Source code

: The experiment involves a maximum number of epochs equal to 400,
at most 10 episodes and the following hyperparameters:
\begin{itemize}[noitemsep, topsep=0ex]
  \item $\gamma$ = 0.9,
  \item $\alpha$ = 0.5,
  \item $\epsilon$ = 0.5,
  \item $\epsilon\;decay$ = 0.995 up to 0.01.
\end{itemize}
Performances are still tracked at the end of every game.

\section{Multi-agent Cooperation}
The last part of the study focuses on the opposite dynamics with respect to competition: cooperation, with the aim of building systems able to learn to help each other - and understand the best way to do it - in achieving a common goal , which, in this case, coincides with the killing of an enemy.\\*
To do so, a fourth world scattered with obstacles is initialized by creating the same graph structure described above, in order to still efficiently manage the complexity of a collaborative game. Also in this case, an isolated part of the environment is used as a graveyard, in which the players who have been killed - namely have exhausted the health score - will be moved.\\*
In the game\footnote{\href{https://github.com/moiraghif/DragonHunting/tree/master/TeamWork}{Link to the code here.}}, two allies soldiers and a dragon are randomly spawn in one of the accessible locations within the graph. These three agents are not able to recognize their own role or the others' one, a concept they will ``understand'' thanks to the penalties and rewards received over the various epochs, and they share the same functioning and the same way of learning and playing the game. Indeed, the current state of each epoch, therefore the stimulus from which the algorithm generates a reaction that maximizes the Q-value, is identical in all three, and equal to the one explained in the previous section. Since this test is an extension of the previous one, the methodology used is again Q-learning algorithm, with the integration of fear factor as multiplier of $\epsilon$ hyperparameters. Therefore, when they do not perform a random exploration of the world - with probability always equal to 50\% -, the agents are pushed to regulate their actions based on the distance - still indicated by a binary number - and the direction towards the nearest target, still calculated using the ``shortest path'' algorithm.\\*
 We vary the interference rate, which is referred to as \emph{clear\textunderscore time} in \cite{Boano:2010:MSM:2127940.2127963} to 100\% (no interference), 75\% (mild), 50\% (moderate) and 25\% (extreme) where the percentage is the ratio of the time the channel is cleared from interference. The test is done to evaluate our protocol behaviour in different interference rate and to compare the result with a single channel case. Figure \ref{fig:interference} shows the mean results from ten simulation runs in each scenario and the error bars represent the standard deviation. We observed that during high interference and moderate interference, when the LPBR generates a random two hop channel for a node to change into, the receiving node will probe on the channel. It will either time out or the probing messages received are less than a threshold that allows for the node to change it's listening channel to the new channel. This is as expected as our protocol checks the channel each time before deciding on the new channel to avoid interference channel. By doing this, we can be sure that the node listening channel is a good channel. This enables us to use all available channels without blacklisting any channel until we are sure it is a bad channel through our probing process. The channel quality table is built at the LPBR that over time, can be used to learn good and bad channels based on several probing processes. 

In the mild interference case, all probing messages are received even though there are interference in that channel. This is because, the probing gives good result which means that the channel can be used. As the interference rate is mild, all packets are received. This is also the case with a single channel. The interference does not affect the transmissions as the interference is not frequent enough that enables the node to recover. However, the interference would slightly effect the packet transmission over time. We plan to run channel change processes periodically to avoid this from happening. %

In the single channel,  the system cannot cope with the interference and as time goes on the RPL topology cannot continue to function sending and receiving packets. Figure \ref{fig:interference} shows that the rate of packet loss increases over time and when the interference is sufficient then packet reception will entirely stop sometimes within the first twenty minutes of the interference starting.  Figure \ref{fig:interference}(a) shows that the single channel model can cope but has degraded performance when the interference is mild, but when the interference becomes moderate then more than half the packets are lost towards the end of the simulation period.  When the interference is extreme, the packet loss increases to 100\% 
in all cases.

==================================================

### Required action
Quote exactly the first line of the data and every line after it through the one holding "To do so, a".

### Expected output
Source code

: The experiment involves a maximum number of epochs equal to 400,
at most 10 episodes and the following hyperparameters:
\begin{itemize}[noitemsep, topsep=0ex]
  \item $\gamma$ = 0.9,
  \item $\alpha$ = 0.5,
  \item $\epsilon$ = 0.5,
  \item $\epsilon\;decay$ = 0.995 up to 0.01.
\end{itemize}
Performances are still tracked at the end of every game.

\section{Multi-agent Cooperation}
The last part of the study focuses on the opposite dynamics with respect to competition: cooperation, with the aim of building systems able to learn to help each other - and understand the best way to do it - in achieving a common goal , which, in this case, coincides with the killing of an enemy.\\*
To do so, a fourth world scattered with obstacles is initialized by creating the same graph structure described above, in order to still efficiently manage the complexity of a collaborative game. Also in this case, an isolated part of the environment is used as a graveyard, in which the players who have been killed - namely have exhausted the health score - will be moved.\\*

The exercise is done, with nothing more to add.